Il governo del Ruanda ha da poco pubblicato i suoi dati sulle esportazioni di coltan (columbite-tantalite), annunciando di essere stato nel 2023, con 2.070 tonnellate, il più grande esportatore globale di questo minerale. Dal coltan si estraggono niobio e tantalio, indispensabili nella produzione elettronica, informatica e automobilistica globale: per capire l’importanza di questo minerale, basti pensare che ogni smartphone sul pianeta contiene al suo interno circa 40 milligrammi di coltan. Compreso lo smartphone che stamattina ti ha svegliato.

Il secondo paese al mondo nella classifica dell’export di coltan è la Repubblica democratica del Congo (RdC), che ha un territorio molto più vasto del piccolo vicino ruandese e che nel 2023 ha esportato 1.918 tonnellate di questo minerale. Sommati insieme, tra il 2014 e il 2023 i due Paesi hanno esportato 32.702 tonnellate di coltan: è una competizione che va avanti serrata, che non si limita ai dati della bilancia commerciale e che avviene in un contesto sul territorio molto critico, dove il sangue scorre a fiumi.

L’EST DELLA RDC è, da trent’anni, teatro di uno dei conflitti più sanguinosi e apparentemente irrisolvibili al mondo, ma anche una delle zone più ricche di minerali del pianeta: in un arco di tempo di dieci anni, la RdC ha esportato la maggior parte del coltan prodotto nel bacino del fiume Congo, 17.330 tonnellate contro le 15.374 tonnellate del Ruanda, ma sul terreno sta attualmente soffrendo il conflitto con le varie formazioni armate attive nella regione e le forti tensioni in atto con il vicino.

Il Ruanda, da sempre, è accusato dalla RdC di armare, proteggere e dare sostegno al gruppo M23, tra i più sanguinari eserciti ribelli d’Africa, e che in questo momento si trova alle porte di Goma, capitale del Nord-Kivu, sotto assedio. Solo a marzo, nel Nord-Kivu gli sfollati sono aumentati di 160.000 unità e proprio Goma ospita oltre un milione di persone sfollate dal conflitto.

A QUESTA SITUAZIONE si sommano le altre, nuove, gravissime accuse, cadute nel vuoto, del presidente congolese Felix Thisekedi al Ruanda: a marzo, commentando l’accordo stipulato dal Ruanda con l’Unione europea finalizzato a promuovere catene del valore «sostenibili e resilienti» per le materie prime critiche, coltan compreso, Tshisekedi ha accusato Bruxelles di essere «complice» nel saccheggio delle risorse alla RdC: «Il Ruanda oggi si costruisce grazie alle risorse rubate alla Repubblica democratica del Congo» e i minerali dell’accordo con l’Europa sarebbero «prodotti rubati» alla RdC.

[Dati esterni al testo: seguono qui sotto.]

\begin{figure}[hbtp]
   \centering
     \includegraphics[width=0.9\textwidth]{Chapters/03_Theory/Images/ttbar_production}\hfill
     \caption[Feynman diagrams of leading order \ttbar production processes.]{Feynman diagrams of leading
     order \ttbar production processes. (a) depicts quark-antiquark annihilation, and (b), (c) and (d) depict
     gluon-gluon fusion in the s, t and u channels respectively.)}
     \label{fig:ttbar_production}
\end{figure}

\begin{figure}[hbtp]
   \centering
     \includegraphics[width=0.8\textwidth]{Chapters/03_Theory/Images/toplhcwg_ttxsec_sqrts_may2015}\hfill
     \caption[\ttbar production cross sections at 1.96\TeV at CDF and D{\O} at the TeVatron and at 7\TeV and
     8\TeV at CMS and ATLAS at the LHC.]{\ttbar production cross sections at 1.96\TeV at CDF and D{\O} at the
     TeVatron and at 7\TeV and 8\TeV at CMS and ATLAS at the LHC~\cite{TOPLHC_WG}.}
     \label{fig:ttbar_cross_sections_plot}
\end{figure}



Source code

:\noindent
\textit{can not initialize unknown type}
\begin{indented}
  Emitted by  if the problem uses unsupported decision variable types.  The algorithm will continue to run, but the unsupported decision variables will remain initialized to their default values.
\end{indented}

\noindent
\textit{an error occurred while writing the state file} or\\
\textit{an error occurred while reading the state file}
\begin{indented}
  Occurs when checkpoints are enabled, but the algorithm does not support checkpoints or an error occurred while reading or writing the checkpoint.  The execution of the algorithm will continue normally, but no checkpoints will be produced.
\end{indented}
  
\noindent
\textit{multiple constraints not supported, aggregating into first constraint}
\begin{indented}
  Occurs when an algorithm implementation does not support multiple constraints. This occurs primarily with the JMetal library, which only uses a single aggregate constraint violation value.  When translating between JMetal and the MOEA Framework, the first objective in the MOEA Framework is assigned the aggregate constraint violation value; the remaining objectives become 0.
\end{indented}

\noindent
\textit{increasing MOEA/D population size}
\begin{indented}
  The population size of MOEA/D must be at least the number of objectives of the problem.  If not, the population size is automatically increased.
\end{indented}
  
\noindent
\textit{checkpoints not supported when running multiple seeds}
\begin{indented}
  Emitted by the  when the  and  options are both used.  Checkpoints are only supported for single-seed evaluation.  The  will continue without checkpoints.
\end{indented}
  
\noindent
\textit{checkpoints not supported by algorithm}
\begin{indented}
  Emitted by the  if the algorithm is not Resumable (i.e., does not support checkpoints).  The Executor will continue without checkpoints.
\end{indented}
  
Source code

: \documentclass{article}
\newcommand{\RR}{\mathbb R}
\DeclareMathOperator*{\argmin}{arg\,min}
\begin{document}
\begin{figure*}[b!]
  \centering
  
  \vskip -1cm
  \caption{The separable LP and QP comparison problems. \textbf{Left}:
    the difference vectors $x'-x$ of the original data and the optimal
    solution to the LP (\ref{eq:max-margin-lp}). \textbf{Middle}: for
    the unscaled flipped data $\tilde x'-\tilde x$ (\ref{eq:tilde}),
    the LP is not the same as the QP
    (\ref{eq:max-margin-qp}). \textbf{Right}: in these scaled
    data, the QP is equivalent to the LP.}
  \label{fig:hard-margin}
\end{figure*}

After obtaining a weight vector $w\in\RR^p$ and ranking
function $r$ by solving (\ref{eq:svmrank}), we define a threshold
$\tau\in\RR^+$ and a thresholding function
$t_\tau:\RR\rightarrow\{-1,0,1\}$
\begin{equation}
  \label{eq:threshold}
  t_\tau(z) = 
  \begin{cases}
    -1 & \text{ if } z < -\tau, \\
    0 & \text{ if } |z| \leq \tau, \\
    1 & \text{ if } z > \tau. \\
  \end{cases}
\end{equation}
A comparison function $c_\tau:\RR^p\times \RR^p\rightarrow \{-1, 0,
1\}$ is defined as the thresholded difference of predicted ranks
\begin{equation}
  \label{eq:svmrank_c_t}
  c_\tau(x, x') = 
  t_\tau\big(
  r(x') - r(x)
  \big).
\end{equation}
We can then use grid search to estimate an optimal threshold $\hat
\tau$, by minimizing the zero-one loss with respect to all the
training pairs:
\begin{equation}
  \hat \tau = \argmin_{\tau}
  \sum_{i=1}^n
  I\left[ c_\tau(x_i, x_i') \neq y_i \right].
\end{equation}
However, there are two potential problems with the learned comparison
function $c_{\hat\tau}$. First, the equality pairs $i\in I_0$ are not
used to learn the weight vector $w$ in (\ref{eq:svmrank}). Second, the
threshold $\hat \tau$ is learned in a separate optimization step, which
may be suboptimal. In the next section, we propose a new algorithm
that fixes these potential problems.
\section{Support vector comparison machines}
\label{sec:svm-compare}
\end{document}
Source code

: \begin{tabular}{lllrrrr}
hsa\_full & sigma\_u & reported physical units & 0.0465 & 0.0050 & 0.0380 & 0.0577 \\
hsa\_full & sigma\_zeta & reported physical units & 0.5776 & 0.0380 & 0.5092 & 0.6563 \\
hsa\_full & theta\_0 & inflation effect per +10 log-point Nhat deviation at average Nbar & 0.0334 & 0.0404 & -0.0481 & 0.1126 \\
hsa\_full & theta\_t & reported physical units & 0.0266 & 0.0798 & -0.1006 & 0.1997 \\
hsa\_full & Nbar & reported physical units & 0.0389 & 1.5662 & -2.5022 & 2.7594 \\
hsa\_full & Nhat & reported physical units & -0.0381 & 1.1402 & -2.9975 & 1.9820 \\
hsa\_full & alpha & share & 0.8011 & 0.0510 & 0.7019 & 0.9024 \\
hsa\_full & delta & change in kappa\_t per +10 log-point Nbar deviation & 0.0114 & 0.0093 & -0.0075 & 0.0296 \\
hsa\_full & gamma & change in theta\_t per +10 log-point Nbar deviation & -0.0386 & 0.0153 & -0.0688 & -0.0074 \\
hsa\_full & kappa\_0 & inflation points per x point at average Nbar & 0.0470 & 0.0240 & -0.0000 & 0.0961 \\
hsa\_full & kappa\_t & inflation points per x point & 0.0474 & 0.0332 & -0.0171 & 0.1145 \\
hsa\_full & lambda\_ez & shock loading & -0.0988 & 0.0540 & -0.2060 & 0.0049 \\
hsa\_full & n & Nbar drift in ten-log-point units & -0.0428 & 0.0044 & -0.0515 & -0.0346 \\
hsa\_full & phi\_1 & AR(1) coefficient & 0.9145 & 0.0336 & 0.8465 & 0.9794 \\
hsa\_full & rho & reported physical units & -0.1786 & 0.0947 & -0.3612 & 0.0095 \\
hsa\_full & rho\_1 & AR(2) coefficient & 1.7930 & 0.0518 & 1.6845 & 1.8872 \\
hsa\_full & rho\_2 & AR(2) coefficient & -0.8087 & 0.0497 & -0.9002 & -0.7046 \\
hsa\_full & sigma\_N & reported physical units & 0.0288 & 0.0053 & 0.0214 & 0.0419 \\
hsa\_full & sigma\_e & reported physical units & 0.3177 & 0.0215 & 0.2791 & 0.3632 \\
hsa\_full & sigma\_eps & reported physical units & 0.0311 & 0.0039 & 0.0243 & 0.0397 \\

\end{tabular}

Da dove arriva quindi il coltan che fa primeggiare nelle esportazioni e arricchire il Ruanda? La risposta a questa domanda non è facile. Certamente l’Europa sembra volerla tenere lontana: il giorno prima della firma dell’accordo Ue-Ruanda il ministero degli Esteri francese ha lanciato un appello a Kigali affinché cessi di sostenere l’M23 e la stessa Unione Europea ha più volte chiesto al presidente ruandese Paul Kagame di rompere ogni legame con i ribelli e di ritirarsi dal territorio congolese.

APPELLI, RICHIESTE, DENUNCE, tutto è caduto nel vuoto, perso nei bit dei circuiti dei milioni di smartphone insanguinati che giacciono ora nelle nostre tasche. Ma non solo gli smartphone: mentre l’Unione Europea stanzia e investe miliardi per la transizione energetica, che si fa necessariamente con i minerali insanguinati provenienti da quelle terre africane, nel 2023 il piano di risposta umanitaria per la Repubblica democratica del Congo è stato finanziato solo per il 40%. Ma nessuno, da queste parti, sembra voler guardare la realtà.